Graydon had heard it, hundreds of times; had even considered hunting for it. He said so. Starrett nodded.
“I know where it is,” he said.
In the end Starrett convinced him; convinced him, at least, that he had something worth looking into.
Graydon rather liked the big man. There was a bluff directness that made him overlook the hint of cruelty in eyes and jaw. There were two others with him, Starrett said, both old companions. Graydon asked why they had picked him out. Starrett bluntly told him–because they knew he could afford to pay the expenses of the expedition. They would all share equally in the treasure. If they didn’t find it, Graydon was a first-class mining engineer, and the region they were going into was rich in minerals. He was practically sure of making some valuable discovery on which they could cash in.
Graydon considered. There were no calls upon him. He had just passed his thirty-fourth birthday, and since he had been graduated from the Harvard School of Mines eleven years ago he had never had a real holiday. He could well afford the cost. There would be some excitement, if nothing else.

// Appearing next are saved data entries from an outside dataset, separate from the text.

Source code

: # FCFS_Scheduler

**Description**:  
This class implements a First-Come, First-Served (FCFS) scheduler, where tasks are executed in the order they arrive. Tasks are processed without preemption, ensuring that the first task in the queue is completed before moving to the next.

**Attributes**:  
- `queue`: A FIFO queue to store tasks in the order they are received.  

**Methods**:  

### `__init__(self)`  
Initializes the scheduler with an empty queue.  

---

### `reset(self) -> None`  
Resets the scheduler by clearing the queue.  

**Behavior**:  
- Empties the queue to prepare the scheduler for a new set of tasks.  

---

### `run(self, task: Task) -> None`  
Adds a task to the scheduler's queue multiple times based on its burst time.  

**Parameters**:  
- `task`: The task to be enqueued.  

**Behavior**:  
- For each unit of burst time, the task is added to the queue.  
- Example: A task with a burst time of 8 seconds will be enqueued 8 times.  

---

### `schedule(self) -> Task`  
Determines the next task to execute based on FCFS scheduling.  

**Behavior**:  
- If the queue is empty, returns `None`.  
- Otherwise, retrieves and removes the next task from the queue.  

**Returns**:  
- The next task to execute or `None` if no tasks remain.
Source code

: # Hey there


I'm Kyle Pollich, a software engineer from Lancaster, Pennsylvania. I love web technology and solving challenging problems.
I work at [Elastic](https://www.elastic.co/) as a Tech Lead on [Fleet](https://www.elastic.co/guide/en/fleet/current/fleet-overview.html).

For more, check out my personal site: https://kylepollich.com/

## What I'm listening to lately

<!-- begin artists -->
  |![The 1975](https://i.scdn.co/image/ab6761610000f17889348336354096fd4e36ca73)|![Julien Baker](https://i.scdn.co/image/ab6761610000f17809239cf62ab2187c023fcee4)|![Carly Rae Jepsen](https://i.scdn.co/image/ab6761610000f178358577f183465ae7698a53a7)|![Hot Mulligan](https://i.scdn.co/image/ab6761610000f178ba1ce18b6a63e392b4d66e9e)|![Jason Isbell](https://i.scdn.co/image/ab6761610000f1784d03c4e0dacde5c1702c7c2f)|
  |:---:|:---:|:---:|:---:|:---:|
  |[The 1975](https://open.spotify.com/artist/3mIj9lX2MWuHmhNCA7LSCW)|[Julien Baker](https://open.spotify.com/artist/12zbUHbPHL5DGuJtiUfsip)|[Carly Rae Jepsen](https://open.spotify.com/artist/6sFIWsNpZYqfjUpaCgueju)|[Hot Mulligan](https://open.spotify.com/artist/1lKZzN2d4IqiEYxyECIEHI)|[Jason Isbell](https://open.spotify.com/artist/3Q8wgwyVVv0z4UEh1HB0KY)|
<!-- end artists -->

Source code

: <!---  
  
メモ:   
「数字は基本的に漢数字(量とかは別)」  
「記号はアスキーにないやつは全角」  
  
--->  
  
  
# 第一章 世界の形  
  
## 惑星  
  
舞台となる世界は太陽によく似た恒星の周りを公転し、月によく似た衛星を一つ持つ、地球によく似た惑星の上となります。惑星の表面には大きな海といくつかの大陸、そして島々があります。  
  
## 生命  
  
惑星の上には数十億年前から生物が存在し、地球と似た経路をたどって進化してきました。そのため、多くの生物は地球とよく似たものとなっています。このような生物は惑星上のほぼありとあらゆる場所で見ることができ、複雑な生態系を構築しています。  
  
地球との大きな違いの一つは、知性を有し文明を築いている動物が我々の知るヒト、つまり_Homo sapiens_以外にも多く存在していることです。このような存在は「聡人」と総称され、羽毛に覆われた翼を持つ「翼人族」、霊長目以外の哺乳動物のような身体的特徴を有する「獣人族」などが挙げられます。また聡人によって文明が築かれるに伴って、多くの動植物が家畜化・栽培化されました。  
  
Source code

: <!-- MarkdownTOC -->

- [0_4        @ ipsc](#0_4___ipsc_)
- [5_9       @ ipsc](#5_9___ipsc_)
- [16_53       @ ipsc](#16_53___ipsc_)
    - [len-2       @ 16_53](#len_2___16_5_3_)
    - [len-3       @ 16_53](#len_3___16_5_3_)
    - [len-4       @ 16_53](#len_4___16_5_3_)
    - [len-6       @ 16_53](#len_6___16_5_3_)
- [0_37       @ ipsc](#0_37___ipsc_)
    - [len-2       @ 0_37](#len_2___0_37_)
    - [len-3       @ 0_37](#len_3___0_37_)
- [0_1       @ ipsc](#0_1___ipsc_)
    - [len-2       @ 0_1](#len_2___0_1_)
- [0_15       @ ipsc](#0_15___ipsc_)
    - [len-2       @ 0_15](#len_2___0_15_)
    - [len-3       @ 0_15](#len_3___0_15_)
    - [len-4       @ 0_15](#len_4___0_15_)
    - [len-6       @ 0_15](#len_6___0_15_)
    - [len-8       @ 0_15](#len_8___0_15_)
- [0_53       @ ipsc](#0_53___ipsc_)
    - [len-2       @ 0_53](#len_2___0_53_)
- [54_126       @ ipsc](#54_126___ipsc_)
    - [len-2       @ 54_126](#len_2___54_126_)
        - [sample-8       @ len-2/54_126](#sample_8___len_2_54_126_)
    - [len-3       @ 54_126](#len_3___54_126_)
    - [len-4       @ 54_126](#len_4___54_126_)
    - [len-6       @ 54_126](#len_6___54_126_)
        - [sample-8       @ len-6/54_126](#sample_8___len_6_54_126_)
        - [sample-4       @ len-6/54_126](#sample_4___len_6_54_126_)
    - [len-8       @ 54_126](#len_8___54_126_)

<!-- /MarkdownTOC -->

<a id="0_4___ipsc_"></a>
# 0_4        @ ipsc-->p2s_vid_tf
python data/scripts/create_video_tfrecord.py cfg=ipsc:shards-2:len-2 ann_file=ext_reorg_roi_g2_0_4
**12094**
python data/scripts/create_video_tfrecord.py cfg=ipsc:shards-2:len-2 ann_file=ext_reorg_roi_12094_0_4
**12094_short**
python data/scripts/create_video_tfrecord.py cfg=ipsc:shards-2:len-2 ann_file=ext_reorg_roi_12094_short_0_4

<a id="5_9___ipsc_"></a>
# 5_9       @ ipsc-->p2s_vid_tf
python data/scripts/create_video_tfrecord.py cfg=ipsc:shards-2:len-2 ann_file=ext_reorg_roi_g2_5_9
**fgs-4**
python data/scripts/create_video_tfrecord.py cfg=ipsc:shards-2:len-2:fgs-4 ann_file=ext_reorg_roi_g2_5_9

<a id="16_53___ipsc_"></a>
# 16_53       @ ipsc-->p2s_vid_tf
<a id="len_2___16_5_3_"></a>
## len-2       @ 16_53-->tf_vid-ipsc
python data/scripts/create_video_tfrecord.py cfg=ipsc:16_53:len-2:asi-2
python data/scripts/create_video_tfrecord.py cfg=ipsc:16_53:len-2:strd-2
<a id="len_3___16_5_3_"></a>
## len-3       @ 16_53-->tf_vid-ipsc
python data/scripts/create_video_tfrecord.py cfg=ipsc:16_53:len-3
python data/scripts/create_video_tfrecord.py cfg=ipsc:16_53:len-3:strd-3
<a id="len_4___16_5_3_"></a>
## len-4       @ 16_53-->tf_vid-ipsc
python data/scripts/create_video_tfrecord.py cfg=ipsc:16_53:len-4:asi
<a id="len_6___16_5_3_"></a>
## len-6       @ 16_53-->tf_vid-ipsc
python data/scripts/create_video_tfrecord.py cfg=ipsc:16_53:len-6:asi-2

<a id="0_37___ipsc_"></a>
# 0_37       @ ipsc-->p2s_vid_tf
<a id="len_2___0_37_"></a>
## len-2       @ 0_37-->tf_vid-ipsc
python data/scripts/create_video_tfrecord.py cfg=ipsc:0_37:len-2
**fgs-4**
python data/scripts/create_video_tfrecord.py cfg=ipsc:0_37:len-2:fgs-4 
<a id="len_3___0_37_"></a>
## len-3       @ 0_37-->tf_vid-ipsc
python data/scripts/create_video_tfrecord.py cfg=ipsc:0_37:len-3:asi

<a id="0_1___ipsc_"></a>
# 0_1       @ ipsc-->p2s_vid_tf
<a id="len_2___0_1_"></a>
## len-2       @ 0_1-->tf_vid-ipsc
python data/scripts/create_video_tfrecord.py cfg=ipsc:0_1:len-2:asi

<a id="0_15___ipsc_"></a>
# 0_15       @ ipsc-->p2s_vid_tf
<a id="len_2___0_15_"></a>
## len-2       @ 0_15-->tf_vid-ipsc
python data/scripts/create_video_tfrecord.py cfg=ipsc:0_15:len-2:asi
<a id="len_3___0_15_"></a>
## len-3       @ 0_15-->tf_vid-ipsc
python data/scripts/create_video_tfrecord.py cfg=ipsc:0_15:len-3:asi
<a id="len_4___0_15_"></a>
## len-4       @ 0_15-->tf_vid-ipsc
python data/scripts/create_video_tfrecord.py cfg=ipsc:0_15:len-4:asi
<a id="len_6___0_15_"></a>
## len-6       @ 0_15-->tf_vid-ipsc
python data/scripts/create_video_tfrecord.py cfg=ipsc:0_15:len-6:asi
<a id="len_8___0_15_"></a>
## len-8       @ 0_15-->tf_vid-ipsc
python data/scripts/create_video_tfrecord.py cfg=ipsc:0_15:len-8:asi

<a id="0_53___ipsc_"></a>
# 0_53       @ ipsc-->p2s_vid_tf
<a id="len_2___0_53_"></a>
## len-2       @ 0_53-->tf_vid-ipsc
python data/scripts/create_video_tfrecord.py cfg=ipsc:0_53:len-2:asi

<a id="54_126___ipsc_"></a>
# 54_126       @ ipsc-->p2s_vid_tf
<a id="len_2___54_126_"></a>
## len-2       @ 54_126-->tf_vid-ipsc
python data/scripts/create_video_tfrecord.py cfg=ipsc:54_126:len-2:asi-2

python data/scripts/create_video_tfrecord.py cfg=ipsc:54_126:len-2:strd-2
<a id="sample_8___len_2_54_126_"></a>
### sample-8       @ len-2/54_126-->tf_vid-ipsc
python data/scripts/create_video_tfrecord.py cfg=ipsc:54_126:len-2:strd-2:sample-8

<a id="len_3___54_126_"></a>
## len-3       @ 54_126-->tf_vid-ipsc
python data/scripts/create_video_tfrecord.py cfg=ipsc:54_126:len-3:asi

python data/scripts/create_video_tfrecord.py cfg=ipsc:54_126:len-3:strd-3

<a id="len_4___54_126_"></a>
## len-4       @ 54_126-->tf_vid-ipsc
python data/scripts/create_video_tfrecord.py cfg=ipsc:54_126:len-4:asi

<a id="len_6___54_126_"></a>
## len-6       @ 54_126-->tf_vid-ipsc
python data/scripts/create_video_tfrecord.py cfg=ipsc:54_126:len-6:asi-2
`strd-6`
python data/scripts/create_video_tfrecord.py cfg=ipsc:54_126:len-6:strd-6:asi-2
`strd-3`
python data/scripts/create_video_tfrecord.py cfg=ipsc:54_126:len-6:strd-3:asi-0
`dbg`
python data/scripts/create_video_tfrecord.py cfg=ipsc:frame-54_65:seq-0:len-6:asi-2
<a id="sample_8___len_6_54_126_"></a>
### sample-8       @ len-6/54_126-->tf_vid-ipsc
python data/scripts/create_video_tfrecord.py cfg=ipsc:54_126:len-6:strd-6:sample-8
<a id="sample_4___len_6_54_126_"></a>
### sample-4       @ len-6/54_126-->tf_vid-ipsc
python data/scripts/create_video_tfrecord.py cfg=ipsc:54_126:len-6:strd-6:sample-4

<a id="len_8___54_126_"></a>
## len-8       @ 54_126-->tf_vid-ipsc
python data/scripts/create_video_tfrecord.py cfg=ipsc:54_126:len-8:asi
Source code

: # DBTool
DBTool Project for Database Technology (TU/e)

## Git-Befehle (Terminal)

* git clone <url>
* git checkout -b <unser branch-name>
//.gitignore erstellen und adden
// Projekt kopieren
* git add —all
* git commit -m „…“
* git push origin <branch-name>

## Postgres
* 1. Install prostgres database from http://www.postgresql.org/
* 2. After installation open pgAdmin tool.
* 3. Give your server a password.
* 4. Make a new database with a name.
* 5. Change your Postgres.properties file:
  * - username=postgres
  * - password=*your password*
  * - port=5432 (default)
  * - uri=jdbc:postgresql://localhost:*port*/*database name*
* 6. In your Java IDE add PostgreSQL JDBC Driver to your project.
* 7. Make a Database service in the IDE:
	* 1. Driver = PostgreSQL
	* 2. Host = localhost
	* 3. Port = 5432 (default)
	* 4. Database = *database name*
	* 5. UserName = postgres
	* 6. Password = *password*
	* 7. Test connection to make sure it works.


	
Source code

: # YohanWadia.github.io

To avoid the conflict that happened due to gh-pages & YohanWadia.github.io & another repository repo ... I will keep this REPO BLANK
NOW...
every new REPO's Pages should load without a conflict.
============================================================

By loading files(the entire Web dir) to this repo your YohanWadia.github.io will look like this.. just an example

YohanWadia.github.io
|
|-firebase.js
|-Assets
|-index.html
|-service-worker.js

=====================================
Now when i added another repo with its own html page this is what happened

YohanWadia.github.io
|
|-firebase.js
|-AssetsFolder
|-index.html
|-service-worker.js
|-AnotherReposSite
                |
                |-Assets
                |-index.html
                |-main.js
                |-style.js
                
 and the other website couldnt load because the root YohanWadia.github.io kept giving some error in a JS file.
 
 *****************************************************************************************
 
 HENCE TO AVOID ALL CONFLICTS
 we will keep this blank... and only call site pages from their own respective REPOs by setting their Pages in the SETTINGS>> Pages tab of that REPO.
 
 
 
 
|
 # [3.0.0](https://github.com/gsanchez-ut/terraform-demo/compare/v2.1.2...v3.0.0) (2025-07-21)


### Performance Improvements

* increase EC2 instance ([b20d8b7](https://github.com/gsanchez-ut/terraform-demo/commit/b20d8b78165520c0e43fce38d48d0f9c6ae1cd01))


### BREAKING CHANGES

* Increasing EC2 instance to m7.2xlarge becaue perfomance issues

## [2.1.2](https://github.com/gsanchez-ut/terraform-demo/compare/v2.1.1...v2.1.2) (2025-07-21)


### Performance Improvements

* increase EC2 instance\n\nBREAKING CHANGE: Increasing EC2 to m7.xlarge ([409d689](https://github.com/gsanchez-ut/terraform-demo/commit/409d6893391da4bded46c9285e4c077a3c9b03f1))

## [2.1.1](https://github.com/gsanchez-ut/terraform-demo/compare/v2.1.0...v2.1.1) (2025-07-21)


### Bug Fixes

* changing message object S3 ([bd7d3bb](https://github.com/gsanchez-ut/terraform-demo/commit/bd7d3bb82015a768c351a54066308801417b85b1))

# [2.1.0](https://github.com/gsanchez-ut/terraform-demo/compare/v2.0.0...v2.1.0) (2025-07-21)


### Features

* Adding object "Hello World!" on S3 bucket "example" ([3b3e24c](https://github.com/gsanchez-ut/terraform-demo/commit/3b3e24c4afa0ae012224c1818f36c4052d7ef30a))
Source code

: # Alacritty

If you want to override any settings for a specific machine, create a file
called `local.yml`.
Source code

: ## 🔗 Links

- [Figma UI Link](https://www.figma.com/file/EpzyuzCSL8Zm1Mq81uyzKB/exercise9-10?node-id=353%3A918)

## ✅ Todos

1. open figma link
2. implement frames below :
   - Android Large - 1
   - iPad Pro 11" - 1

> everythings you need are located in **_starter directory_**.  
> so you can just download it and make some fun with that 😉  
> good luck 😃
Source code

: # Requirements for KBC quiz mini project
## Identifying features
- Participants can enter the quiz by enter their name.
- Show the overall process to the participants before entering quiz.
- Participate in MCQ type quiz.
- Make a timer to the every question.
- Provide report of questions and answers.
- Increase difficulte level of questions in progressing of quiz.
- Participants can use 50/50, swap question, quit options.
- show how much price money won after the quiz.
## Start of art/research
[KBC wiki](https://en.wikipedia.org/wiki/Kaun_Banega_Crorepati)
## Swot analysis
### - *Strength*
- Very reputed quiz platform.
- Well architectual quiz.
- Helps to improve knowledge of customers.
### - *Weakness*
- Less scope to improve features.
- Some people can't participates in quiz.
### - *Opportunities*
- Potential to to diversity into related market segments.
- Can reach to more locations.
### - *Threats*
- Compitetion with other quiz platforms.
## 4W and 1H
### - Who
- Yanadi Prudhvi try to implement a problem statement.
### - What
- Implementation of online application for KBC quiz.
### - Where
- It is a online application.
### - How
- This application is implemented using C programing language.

After he had looked over Starrett’s two comrades–Soames, a lanky, saturnine, hard-bitten Yankee, and Dancret, a cynical, amusing little Frenchman–they had drawn up an agreement and he had signed it.
They went down by rail to Cerro de Pasco for their outfit, that being the town of any size closest to where their trek into the wilderness would begin. A week later with eight burros and six arrieros, or packmen, they were within the welter of peaks through which, Starrett’s map indicated, lay their road.
It had been the map which had persuaded Graydon. It was no parchment, but a sheet of thin gold quite as flexible. Starrett drew it out of a small golden tube of ancient workmanship, and unrolled it. Graydon examined it and was unable to see any map upon it–or anything else. Starrett held it at a peculiar angle–and the markings upon it became plain.
It was a beautiful piece of cartography. It was, in fact, less a map than a picture. Here and there were curious symbols which Starrett said were signs cut upon the rocks along the way; guiding marks for those of the old race who would set forth to recover the treasure when the Spaniards had been swept from the land.
Whether it was clew to Atahualpa’s ransom hoard or to something else– Graydon did not know. Starrett said it was. But Graydon did not believe his story of how the golden sheet had come into his possession. Nevertheless, there had been purpose in the making of the map, and stranger purpose in the cunning with which the markings had been concealed. Something interesting lay at the end of that trail.
They found the signs cut in the rocks exactly as the sheet of gold had indicated. Gay, spirits high with anticipation, three of them spending in advance their share of the booty, they followed the symbols. Steadily they were led into the uncharted wilderness.
At last the arrieros began to murmur. They were approaching, they said, a region that was accursed, the Cordillera de Carabaya, where only demons dwelt. Promises of more money, threats, pleadings, took them along a little further. One morning the four awakened to find the arrieros gone, and with them half the burros and the major portion of their supplies.
They pressed on. Then the signs failed them. Either they had lost the trail, or the map which had led them truthfully so far had lied at the last.
The country into which they had penetrated was a curiously lonely one. There had been no sign of Indians since more than a fortnight before, when they had stopped at a Quicha village and Starrett had gotten mad drunk on the fiery spirit the Quichas distill. Food was hard to find. There were few animals and fewer birds.
Worst of all was the change which had come over Graydon’s companions. As high as they had been lifted by their certitude of success, just so deep were they in depression. Starrett kept himself at steady level of drunkenness, alternately quarrelsome and noisy, or brooding in sullen rage.